Audience to play their part in new sounds for Highland musician
Music created over four years by a Highland musician will get its official debut live performance on Thursday – with a little help from the audience!
Peter Noble who has created four albums of music capturing the sounds and environment of the Cromarty Firth landscape, has spent the last few weeks experimenting with live performances of it including the audiences at different locations across the Highlands, to test it all out before the main performance at the Spectrum Centre in Inverness on Thursday, September 7.
Peter – the Creative Arts Curriculum leader at UHI North Highland’s Alness campus – began the project creating the music for an album during lockdown.
He looks back to the beginning as his work on the project reaches its final phase, possibly its final phase.
Q The event on Thursday brings the audience together with the performers – but the audience will be playing their part too, won't they?
A Peter: This performance is like the conclusion of things I have been doing over the past few years. I remember talking after the first work I had done, the recordings of me walking, and I remember you asked 'How would you perform it?' and said 'You could go to the locations!'. I was interested in creating a performance where it felt that you were transported to the locations. Since then I have been thinking about it and I was lucky enough to get some Creative Scotland funding so that I could do some workshops in the last few months, trying to use the audience to create the atmosphere.
Q How did it work with all the different audiences?
A It was different audiences, different age groups in different places in various ways! Some of it worked brilliantly, some of it hasn't. For this final performance I am hoping to have some folk online as well as the live audience and that will add a whole different dimension. Now people watch a performance online, but to me that feels as if you are not very engaged and it feels as if you are watching a performance online. What I am attempting here is that the folk online have to be involved too – or at least I am hoping they will be. Cutting a long story short, at Belladrum and the workshops I've been doing I tried to increase the level of audience participation. At Belladrum, Liam Ross and my daughter played with me. And though I was delighted with how it went, I couldn't do most of what we are going to be doing on the 7th. But I think we did do participation and there were a few moments when it felt as if we were engaged in something together.
Q Did the workshops of the performances change as things went along?
A We did one with a group at the Seaboard Villages in Balintore that sing together, we went to Park Primary in Invergordon with Primary 4,5,6 and 7s, we went to Drummond School and we also did it with some people at the Cameron Trust. Doing it with different age groups meant different expectations when you worked with those different groups. We had wanted to see if this performance would work in those different situations and it seemed to.
Q It seemed you may have come across a future project along the way?

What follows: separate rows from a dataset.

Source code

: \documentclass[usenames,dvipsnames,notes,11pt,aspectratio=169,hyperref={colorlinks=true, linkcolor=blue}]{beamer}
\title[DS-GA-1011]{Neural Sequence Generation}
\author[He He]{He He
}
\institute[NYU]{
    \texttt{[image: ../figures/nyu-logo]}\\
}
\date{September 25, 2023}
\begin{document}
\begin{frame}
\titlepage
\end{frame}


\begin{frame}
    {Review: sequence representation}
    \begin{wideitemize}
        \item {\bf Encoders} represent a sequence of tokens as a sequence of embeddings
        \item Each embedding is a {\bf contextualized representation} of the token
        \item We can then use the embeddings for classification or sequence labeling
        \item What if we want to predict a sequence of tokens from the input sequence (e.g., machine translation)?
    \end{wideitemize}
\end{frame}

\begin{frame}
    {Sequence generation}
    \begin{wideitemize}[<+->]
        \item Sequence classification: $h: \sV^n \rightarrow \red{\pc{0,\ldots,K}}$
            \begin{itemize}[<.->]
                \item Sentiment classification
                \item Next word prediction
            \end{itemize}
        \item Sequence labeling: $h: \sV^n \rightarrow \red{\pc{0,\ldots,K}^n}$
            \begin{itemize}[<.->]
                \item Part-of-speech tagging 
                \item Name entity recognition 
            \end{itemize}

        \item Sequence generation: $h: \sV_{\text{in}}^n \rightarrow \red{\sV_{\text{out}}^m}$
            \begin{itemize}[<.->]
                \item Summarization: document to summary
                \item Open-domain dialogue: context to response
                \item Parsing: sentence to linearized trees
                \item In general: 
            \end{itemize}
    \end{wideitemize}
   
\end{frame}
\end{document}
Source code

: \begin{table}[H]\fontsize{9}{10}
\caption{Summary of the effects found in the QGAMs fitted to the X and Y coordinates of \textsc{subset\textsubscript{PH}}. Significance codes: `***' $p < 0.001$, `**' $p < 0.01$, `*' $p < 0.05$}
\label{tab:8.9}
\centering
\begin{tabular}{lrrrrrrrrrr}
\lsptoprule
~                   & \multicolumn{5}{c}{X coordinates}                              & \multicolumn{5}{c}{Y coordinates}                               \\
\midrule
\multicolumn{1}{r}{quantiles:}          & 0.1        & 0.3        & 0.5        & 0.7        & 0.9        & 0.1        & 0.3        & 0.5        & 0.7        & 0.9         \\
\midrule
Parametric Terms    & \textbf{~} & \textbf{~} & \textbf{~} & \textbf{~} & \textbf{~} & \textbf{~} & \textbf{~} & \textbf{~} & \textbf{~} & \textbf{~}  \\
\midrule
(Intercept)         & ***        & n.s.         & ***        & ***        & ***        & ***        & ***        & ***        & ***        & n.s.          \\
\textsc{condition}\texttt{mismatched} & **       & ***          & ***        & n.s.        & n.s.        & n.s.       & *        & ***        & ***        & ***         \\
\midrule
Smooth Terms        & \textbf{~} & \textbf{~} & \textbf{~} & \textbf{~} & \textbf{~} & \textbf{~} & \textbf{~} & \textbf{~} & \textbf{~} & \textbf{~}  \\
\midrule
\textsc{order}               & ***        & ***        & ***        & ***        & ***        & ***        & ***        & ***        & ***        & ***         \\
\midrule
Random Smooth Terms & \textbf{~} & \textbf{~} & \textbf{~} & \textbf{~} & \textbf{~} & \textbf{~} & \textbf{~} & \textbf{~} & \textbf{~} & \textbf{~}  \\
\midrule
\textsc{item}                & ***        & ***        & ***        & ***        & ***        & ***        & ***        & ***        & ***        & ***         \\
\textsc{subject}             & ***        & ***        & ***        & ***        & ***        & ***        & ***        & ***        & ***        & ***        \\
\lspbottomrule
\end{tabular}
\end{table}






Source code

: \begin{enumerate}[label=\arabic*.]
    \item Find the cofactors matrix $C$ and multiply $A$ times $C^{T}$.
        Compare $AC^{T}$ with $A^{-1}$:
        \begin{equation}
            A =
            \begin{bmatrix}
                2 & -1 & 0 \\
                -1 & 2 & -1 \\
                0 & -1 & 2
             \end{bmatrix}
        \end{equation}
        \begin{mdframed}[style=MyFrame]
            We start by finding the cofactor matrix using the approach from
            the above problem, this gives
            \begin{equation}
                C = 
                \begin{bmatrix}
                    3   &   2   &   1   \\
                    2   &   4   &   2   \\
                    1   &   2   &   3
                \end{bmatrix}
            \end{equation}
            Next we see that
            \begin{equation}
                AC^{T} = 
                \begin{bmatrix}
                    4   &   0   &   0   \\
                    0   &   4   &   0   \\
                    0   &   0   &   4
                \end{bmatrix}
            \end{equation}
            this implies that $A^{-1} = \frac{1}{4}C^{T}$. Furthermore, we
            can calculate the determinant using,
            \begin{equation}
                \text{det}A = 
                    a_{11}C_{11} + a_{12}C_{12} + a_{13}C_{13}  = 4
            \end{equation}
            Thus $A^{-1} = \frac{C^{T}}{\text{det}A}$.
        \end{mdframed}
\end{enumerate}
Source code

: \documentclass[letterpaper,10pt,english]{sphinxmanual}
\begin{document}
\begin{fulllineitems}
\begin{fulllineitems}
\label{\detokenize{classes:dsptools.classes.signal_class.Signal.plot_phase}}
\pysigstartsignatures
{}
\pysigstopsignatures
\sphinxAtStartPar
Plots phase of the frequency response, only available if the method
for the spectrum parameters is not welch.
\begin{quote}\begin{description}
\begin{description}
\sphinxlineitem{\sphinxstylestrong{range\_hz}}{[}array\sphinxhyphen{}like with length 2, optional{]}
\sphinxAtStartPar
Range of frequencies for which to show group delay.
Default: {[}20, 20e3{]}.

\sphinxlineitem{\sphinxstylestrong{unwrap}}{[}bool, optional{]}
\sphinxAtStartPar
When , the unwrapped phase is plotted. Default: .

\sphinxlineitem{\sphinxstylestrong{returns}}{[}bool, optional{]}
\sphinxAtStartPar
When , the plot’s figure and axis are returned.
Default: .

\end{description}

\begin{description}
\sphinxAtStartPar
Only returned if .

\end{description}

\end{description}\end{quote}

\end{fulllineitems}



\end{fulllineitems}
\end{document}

A There were a couple of moments we have developed when there isn't any backing and all that is happening is essentially the audience with Liam Ross and myself essentially making the performance of it and going forward I almost want to do a version of it when there are no backing tracks at all and everything is created in the room. There are lovely moments in order to do a lighting effect and the sound of the environment is there and the music is playing and it's gentle. And each time, there have been a couple of times when it has felt as if the atmosphere has shifted from a normal performance to something ... I don't know what it is, but it felt different.
Q Is this performance going to be different from other things you have done?
A I genuinely think this isn't like other things. It will be a different evening and I will be delighted to share it with folk. It is hard to describe, it is just a gig where I am singing songs and the songs are about locations of the Cromarty Firth. But on top of that there is a significant amount of audience participation – gentle audience participation. No-one is going to be put on the spot! But by doing the audience participation what I've found is, even in a primary school, the audience are attentive in a way because you have given them something to do, it feels like we are all in it together rather than just being a performer, which I've really enjoyed and valued it being a group experience. And that is what I am hoping to happen.
Q The music will come from which of your albums' tracks?
A It's the three albums –Walking North, Following The Water's Flow and In The Lee Of The Wind.
Q What do you think of the albums now that the music is going to be performed live?
A For me this has been a really interesting process, but I think sometimes it is hard to be confident about a body of work and not rely on them or try them on an audience so you know they work. This is stuff that not until recently I've performed live. What has developed I think is a performance that has an atmosphere and a pace that works well within it [celebrating] the natural environment.
Q What's next for you Peter – is there another part to your outside project around the Cromarty Firth coming?
A I have already started and I'm trying to do more complicated environments with different noises. A campsite with my sons, different voices and different languages and someone walking past in wellies to the bin. It will have songs on it but I am going to let the sample come back and want it to be gentle enough to be listening to the environment and the songs. They coexist. I did one at Belladrum that I think I will use but obviously that is easy, a train station and will do a supermarket and keep going and obviously on the same lines. But the thing I'm interested in doing next is working on a live performance I'm doing these environmental situations but the audience is with me creating the environment but having nothing else but what is in the room. It is in development.